ASSIGNMENT:
Your task is to copy each line in the listing that includes the word "integrator".
★ ★ ★ ★
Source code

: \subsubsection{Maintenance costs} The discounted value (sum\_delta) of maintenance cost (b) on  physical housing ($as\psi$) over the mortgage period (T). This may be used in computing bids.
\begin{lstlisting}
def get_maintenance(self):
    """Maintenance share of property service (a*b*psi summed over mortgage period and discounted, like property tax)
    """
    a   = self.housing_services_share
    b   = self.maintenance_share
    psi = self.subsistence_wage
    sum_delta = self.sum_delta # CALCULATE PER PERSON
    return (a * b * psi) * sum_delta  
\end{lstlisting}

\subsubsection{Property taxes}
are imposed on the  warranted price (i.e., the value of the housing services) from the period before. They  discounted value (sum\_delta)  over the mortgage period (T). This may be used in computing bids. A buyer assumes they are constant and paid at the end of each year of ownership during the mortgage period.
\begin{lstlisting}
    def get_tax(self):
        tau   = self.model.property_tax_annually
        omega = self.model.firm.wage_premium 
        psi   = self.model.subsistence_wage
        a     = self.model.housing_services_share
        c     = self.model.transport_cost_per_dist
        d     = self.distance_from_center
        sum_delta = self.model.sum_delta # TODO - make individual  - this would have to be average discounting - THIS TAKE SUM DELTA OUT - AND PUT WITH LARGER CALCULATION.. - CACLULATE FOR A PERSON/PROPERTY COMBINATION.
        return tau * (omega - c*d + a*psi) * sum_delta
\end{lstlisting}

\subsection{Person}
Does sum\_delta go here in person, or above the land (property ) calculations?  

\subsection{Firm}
★ ★ ★ ★
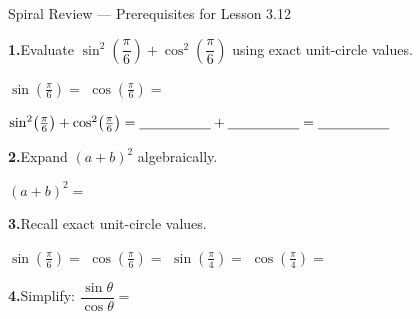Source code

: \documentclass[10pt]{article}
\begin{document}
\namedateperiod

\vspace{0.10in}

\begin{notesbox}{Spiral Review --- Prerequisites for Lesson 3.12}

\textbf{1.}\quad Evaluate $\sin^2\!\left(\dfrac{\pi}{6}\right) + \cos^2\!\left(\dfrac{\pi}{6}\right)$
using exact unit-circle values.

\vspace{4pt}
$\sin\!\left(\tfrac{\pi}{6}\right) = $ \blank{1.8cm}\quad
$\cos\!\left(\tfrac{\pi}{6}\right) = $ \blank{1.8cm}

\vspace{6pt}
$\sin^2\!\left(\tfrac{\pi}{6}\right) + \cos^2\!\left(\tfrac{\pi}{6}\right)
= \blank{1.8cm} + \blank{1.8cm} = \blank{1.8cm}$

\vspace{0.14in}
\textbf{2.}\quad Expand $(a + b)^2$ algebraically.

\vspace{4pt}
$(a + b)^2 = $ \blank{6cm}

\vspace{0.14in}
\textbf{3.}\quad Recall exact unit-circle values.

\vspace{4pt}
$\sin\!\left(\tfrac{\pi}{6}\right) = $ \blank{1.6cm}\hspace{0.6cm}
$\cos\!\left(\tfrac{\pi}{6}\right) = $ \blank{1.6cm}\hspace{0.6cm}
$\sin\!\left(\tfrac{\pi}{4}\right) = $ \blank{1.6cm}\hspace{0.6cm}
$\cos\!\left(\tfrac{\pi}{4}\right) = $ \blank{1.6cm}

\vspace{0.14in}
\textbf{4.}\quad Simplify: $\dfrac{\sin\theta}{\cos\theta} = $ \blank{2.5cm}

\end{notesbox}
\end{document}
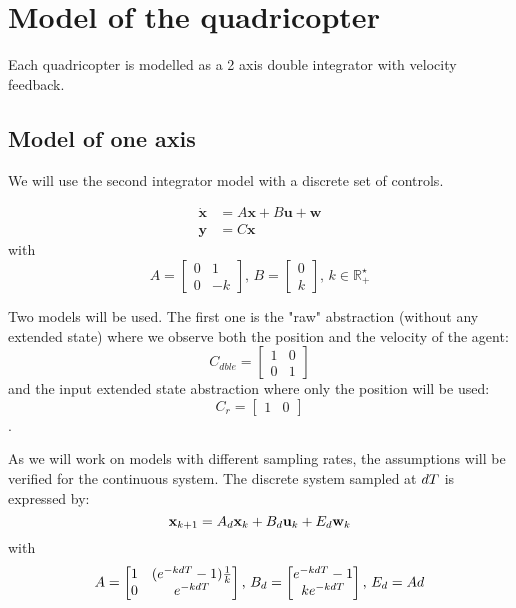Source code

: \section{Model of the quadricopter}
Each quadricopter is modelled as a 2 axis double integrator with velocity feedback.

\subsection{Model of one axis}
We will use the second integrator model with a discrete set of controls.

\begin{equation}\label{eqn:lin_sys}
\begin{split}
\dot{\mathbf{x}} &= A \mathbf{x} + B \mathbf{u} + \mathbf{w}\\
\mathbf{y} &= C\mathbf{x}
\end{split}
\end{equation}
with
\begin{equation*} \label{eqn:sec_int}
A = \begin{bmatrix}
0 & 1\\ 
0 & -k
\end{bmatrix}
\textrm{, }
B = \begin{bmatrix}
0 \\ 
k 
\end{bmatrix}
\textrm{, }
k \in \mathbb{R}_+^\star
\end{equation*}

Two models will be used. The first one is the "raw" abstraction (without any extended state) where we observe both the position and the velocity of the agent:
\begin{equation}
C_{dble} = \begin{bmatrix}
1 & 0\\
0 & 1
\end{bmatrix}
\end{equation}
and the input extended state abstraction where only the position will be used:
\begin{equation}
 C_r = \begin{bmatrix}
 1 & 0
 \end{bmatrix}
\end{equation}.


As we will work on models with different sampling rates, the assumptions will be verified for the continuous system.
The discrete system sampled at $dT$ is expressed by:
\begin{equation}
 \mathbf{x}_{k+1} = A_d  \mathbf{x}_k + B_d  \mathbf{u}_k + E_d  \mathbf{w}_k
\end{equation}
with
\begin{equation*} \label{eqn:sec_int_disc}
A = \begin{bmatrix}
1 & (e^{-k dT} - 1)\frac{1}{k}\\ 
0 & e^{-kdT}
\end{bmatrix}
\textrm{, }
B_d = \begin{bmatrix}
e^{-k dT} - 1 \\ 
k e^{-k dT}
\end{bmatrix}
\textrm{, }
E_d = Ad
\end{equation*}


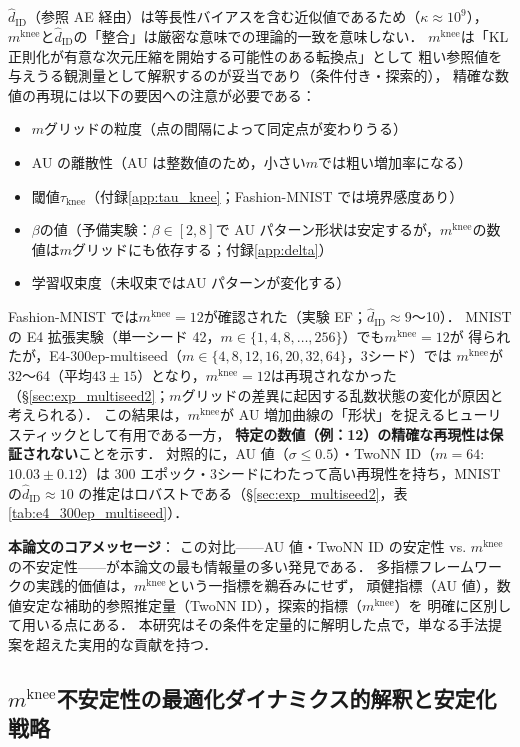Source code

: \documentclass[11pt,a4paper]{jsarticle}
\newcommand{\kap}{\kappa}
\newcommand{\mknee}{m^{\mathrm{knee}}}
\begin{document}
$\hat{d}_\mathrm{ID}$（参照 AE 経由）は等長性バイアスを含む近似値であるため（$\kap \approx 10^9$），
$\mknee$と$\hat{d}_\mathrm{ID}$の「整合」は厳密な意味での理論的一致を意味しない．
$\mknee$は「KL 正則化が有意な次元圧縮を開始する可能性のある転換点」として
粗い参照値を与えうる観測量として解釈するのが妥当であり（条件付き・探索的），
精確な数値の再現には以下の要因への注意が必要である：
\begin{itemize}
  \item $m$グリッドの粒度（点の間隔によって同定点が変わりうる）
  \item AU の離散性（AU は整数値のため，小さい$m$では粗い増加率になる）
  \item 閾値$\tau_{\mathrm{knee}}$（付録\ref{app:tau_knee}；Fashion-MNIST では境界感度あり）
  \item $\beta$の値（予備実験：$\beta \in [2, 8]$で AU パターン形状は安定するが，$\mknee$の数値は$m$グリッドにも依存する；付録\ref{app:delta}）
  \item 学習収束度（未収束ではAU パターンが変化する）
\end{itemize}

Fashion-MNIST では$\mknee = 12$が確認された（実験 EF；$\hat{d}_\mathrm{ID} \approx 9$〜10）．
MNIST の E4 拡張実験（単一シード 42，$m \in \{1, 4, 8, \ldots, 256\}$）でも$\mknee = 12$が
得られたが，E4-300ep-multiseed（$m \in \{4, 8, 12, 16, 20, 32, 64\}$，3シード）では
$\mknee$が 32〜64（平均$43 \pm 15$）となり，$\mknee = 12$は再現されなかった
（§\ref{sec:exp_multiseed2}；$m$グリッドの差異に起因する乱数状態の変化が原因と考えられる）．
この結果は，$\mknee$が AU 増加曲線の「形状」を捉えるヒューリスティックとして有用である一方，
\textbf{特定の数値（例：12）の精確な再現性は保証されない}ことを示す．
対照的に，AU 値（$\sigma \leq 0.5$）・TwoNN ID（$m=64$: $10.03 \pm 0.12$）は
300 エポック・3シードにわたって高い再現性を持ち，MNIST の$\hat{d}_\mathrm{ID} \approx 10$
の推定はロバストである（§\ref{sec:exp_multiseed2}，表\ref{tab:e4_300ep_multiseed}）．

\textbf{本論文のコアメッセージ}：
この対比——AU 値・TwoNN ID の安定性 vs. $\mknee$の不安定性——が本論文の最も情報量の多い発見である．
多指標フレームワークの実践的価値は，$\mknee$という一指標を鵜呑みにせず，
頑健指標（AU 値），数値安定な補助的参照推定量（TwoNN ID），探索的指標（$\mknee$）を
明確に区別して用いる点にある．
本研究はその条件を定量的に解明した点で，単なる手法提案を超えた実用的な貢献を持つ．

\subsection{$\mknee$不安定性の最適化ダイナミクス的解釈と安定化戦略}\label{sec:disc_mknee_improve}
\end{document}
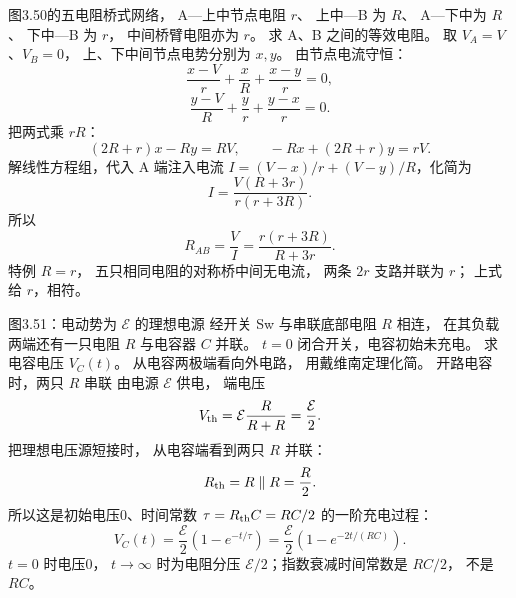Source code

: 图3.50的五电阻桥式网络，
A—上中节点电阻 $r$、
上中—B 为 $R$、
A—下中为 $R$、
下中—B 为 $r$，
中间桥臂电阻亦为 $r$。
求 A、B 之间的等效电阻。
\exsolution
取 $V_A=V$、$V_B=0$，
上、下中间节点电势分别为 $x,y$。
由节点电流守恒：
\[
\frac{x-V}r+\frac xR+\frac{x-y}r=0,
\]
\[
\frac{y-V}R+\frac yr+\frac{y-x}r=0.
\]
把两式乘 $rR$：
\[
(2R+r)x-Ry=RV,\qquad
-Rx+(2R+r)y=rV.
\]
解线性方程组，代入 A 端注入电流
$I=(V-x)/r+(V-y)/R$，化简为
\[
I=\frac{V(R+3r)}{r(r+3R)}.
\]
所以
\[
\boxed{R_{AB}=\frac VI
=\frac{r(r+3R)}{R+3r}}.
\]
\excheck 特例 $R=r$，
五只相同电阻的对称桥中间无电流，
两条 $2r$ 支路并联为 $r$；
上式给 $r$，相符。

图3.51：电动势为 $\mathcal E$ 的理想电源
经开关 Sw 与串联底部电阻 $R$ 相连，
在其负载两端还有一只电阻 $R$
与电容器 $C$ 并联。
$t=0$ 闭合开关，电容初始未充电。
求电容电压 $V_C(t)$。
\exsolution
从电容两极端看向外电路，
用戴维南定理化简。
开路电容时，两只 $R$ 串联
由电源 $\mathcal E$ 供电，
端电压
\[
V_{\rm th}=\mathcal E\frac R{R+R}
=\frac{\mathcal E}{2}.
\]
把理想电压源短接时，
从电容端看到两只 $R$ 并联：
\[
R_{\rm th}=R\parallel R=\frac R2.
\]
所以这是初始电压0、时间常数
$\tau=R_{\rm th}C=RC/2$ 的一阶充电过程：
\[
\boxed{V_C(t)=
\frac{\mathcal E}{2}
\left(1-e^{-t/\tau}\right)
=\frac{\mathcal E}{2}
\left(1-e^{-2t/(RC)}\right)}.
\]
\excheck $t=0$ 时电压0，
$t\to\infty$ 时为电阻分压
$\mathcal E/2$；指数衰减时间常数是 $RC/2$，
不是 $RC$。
★ ★ ★ ★
THE ANSWER:
Each quadricopter is modelled as a 2 axis double integrator with velocity feedback.
We will use the second integrator model with a discrete set of controls.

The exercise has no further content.